Логгеваль (?) приводит в объяснение этому такие вещи, как американская исключительность, непоколебимая уверенность в своей правоте и поэтому любое сопротивление американским планам. Любая враждебность по отношению к США воспринималась как сопротивление делу прогрессу и вообще правому делу. Он также ссылается на отсутствие у Соединенных Штатов опыта равноправных союзников. Американцам трудно было иметь дело. Отсюда – трудность признания Советского Союза как нового центра силы после войны.

Я бы добавил сюда низкий болевой порог, который сформировался за долгие годы, столетия, можно сказать, американской дармовой и абсолютной безопасности; страна не знала внешних агрессий и реальных таких угроз.

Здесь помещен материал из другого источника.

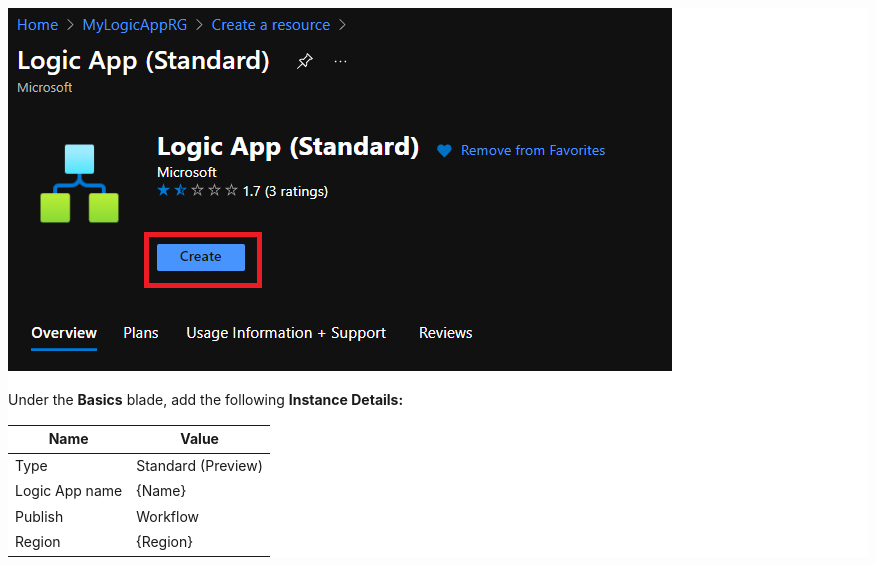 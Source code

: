 ![CreateLogicApp](https://raw.githubusercontent.com/Pwd9000-ML/blog-devto/main/posts/2021-Azure-Private-Endpoint-Logic-App/assets/CreateLogicApp.png)

Under the **Basics** blade, add the following **Instance Details:**

| Name           | Value              |
| -------------- | ------------------ |
| Type           | Standard (Preview) |
| Logic App name | {Name}             |
| Publish        | Workflow           |
| Region         | {Region}           |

Отсюда из этого низкого болевого порога сверхреакция не только на реальные угрозы, но и на гипотетические, а часто и вымышленные. Мы это видим и по сей день в американской политике.

Я бы также добавил сюда идеологическую одержимость антикоммунизма. Недаром Ганс Маргентау писал о том, что американский антикоммунизм был сильнее советского антикапитализма, потому что советская идеология обслуживала все-таки интересы советского государства. Американская идеология была влияющим фактором, во много задавала параметры этих государственных интересов.

Короче говоря, мне кажется, что только с учетом факторов обеих сторон и поведения обеих сторон можно понять, почему вероятность, очень высокая, конечно, вероятность холодной войны в послевоенный период обратилась в ее практическую неизбежность.

Могло бы быть лучше, хотя это было трудно сделать, но, наверное, какая-то возможность существовала. Но могло быть и хуже, могло быть гораздо хуже. И то, что обе стороны проявили даже на заре этого конфликта, когда казалось, что другого пути разрешение, кроме как военного, нет, сдержанность и предусмотрительность. Это, мне кажется, безусловно, продемонстрированный исторический факт, который мы должны всегда учитывать. Спасибо.

Кувалдин В.Б. Благодарю Вас, Владимир Олегович. Следующим слово предоставляется профессору Егоровой из Института всеобщей истории Российской Академии наук. Может быть, Наталья Ивановна, и ответит на вопрос академика, зачем нам понадобился иранский Азербайджан?

Егорова Н.И. Могу сразу сказать с самого начала – вопросы нефти.

Кувалдин В.Б. Я бы сказал, что краткость – это сестра таланта.

Егорова Н.И. Я хотела бы коротко остановиться на трех вопросах, во-первых, наша беда – это архивы. Для всех исследователей ситуация с российскими архивами – это основной камень преткновения для широкого исследования.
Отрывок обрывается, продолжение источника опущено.